XML-RPC services in world are temporarily disrupted. Engineers are already repairing the process, and service should return very shortly.

[Resolved] Logins & Land Store Unavailable

Sunday, August 24th, 2008

[RESOLVED 9:00pm PDT] The Land Store is back online and teleports should be behaving normally.

[UPDATE 6:49 pm PDT] Unfortunately the Land Store is still offline, and some residents are still reporting misrouted home teleports. Other in-world services shouldn’t be affected by this.

[UPDATE 5:48 pm PDT] The Land Store is still disabled, and teleport home requests are still intermittently failing. Our ops team is working on resolving these issues as soon as possible.

[UPDATE 4:48 pm PDT] Logins have been re-enabled and most services should be returning to normal, however the Land Store is still down. Also, teleporting home may be affected at the moment, so if your teleport fails, please use a landmark or the World Map to teleport until this issue has been resolved.

[UPDATE 3:58 pm PDT] Ops is still working on logins. No change in status to report yet.

[UPDATE 2:56 pm PDT] Logins are closed again.

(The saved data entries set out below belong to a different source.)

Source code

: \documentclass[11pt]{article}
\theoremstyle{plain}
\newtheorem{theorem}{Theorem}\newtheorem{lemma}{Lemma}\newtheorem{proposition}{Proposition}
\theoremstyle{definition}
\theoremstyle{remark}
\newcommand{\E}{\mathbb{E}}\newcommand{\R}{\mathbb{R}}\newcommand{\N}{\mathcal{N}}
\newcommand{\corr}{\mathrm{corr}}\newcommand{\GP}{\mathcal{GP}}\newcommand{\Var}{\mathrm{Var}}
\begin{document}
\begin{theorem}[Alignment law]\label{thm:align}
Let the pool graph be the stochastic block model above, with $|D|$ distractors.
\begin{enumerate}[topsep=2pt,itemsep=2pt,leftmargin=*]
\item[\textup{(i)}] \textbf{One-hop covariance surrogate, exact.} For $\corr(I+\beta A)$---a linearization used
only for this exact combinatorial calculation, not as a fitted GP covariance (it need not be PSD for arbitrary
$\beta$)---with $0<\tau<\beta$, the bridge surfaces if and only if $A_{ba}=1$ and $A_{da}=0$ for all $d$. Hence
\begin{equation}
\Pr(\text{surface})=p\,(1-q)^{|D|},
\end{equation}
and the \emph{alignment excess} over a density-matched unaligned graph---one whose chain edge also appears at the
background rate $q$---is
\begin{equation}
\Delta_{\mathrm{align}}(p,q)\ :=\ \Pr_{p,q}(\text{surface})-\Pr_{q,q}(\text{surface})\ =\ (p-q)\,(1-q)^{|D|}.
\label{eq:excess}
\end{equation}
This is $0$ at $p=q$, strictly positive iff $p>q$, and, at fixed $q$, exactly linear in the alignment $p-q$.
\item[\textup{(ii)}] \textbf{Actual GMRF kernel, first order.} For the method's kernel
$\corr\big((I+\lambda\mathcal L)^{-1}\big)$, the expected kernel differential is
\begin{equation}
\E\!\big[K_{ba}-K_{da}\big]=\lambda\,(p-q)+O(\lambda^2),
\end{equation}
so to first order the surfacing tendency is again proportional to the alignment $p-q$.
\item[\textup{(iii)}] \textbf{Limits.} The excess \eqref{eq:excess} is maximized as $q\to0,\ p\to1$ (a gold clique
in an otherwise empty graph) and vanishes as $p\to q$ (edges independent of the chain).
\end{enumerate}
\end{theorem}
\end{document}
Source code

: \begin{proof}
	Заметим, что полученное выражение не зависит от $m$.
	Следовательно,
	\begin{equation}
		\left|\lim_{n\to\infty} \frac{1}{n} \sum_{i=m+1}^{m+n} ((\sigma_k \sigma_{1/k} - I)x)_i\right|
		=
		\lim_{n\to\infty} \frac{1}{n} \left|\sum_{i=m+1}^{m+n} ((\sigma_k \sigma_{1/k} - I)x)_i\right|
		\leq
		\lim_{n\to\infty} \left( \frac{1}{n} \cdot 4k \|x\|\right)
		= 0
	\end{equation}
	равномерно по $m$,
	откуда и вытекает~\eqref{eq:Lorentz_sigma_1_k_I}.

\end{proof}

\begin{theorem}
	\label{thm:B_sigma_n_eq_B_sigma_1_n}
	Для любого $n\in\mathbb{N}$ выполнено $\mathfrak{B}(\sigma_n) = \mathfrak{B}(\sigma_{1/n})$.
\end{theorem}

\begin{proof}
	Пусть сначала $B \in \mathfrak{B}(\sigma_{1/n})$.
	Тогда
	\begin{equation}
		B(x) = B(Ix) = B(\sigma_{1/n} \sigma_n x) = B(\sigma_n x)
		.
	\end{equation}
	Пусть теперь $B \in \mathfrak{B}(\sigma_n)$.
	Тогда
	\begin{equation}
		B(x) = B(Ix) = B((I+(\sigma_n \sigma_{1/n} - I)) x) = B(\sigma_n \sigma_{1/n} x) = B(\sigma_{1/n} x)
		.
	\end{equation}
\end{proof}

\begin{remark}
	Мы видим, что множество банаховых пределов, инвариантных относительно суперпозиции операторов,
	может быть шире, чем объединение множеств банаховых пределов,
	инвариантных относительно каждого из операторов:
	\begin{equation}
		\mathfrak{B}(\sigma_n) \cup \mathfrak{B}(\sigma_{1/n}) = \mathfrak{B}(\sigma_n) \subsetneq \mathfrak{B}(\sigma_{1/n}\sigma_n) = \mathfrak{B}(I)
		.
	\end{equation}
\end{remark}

[UPDATE 2:47 pm PDT] We’re re-opening logins.  Land store is still disabled. Please ride login efforts all the way, rather than quitting and restarting them.  We’ll keep you posted on Land Store and in world transactions.

[UPDATE 2:27pm PDT]  Please refrain from transacting or working with valuable (no-copy) assets until we sound an ALL CLEAR.

[UPDATE 2:22pm PDT]  Residents are reporting trouble opening tickets to Support.

[UPDATE 1:46pm PDT] Land Store and logins are again temporarily disabled while Operations addresses load.

[UPDATE 12:32pm PDT] Land Store is back online.

[UPDATE 12:20pm PDT] Logins are re-enabled.  We’ll monitor for a few minutes before we turn Land Store back on.

Logins are likely to be slow for the next few minutes.  Please try to ride one login effort all the way through, rather than canceling and restarting the login.  That’ll keep your place in the queue.

[UPDATE 12:12 PM PDT]  The Land Store has also been temporarily disabled.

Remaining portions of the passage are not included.